▶ **WORK TO COMPLETE**
Give every line of the records exactly, please, from the first up to and including the one containing "Load balancer configuration".

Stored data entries
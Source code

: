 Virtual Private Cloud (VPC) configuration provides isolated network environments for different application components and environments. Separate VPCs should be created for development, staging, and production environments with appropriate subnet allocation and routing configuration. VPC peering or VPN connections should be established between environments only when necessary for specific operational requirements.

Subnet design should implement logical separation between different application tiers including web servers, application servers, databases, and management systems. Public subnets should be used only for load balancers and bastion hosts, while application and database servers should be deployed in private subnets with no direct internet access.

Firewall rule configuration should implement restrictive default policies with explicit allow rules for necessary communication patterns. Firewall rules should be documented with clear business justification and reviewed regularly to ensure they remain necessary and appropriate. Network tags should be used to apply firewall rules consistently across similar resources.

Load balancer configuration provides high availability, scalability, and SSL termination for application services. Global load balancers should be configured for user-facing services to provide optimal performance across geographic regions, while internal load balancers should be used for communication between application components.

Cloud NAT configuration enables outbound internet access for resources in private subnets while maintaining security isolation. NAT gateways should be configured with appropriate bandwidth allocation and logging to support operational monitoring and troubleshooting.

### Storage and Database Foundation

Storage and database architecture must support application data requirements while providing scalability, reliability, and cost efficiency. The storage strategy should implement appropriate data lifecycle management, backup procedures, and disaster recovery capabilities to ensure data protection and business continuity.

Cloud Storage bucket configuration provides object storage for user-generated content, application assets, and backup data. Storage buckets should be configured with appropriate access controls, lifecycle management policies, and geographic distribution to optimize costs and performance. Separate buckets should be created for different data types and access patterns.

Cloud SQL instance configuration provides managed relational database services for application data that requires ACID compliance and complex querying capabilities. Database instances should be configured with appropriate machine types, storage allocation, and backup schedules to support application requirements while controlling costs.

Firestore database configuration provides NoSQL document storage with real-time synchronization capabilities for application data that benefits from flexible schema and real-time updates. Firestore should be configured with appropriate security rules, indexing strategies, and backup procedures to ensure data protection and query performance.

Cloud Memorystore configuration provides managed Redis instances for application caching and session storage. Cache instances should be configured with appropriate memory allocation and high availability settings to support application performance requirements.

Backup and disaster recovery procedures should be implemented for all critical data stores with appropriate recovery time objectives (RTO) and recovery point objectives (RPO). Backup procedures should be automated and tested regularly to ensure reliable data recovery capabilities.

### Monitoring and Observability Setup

▶ **WRITTEN ANSWER**
Source code

: Virtual Private Cloud (VPC) configuration provides isolated network environments for different application components and environments. Separate VPCs should be created for development, staging, and production environments with appropriate subnet allocation and routing configuration. VPC peering or VPN connections should be established between environments only when necessary for specific operational requirements.

Subnet design should implement logical separation between different application tiers including web servers, application servers, databases, and management systems. Public subnets should be used only for load balancers and bastion hosts, while application and database servers should be deployed in private subnets with no direct internet access.

Firewall rule configuration should implement restrictive default policies with explicit allow rules for necessary communication patterns. Firewall rules should be documented with clear business justification and reviewed regularly to ensure they remain necessary and appropriate. Network tags should be used to apply firewall rules consistently across similar resources.

Load balancer configuration provides high availability, scalability, and SSL termination for application services. Global load balancers should be configured for user-facing services to provide optimal performance across geographic regions, while internal load balancers should be used for communication between application components.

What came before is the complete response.